■ **INFORMATION PROVIDED**:
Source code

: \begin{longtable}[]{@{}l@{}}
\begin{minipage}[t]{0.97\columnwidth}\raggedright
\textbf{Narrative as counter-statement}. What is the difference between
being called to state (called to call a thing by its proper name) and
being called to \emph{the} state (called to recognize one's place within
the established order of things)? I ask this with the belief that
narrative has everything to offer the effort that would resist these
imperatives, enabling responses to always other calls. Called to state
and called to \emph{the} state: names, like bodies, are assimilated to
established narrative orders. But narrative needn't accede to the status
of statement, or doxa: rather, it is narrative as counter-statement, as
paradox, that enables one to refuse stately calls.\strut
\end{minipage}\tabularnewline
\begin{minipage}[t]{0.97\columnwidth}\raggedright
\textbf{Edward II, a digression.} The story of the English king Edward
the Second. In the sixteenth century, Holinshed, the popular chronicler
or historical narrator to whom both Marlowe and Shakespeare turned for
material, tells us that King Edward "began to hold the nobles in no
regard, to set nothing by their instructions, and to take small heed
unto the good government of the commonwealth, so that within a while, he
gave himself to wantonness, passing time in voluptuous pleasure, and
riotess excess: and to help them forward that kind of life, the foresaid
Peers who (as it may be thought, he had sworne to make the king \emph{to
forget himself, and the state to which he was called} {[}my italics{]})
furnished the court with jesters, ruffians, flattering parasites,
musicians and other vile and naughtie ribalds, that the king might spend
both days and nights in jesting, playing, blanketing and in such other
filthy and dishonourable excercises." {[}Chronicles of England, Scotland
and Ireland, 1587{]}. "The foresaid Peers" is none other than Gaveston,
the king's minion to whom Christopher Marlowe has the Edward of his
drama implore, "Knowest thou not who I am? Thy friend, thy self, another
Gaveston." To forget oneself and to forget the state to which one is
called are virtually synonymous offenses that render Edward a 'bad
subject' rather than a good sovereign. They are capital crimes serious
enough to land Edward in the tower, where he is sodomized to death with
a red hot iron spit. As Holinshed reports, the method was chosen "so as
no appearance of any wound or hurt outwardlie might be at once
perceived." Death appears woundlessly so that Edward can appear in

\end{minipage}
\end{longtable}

■ **EXERCISE DETAILS**: Word for word, give the records again.

■ **WRITTEN SOLUTION**:
Source code

: \begin{longtable}[]{@{}l@{}}
\begin{minipage}[t]{0.97\columnwidth}\raggedright
\textbf{Narrative as counter-statement}. What is the difference between
being called to state (called to call a thing by its proper name) and
being called to \emph{the} state (called to recognize one's place within
the established order of things)? I ask this with the belief that
narrative has everything to offer the effort that would resist these
imperatives, enabling responses to always other calls. Called to state
and called to \emph{the} state: names, like bodies, are assimilated to
established narrative orders. But narrative needn't accede to the status
of statement, or doxa: rather, it is narrative as counter-statement, as
paradox, that enables one to refuse stately calls.\strut
\end{minipage}\tabularnewline
\begin{minipage}[t]{0.97\columnwidth}\raggedright
\textbf{Edward II, a digression.} The story of the English king Edward
the Second. In the sixteenth century, Holinshed, the popular chronicler
or historical narrator to whom both Marlowe and Shakespeare turned for
material, tells us that King Edward "began to hold the nobles in no
regard, to set nothing by their instructions, and to take small heed
unto the good government of the commonwealth, so that within a while, he
gave himself to wantonness, passing time in voluptuous pleasure, and
riotess excess: and to help them forward that kind of life, the foresaid
Peers who (as it may be thought, he had sworne to make the king \emph{to
forget himself, and the state to which he was called} {[}my italics{]})
furnished the court with jesters, ruffians, flattering parasites,
musicians and other vile and naughtie ribalds, that the king might spend
both days and nights in jesting, playing, blanketing and in such other
filthy and dishonourable excercises." {[}Chronicles of England, Scotland
and Ireland, 1587{]}. "The foresaid Peers" is none other than Gaveston,
the king's minion to whom Christopher Marlowe has the Edward of his
drama implore, "Knowest thou not who I am? Thy friend, thy self, another
Gaveston." To forget oneself and to forget the state to which one is
called are virtually synonymous offenses that render Edward a 'bad
subject' rather than a good sovereign. They are capital crimes serious
enough to land Edward in the tower, where he is sodomized to death with
a red hot iron spit. As Holinshed reports, the method was chosen "so as
no appearance of any wound or hurt outwardlie might be at once
perceived." Death appears woundlessly so that Edward can appear in

\end{minipage}
\end{longtable}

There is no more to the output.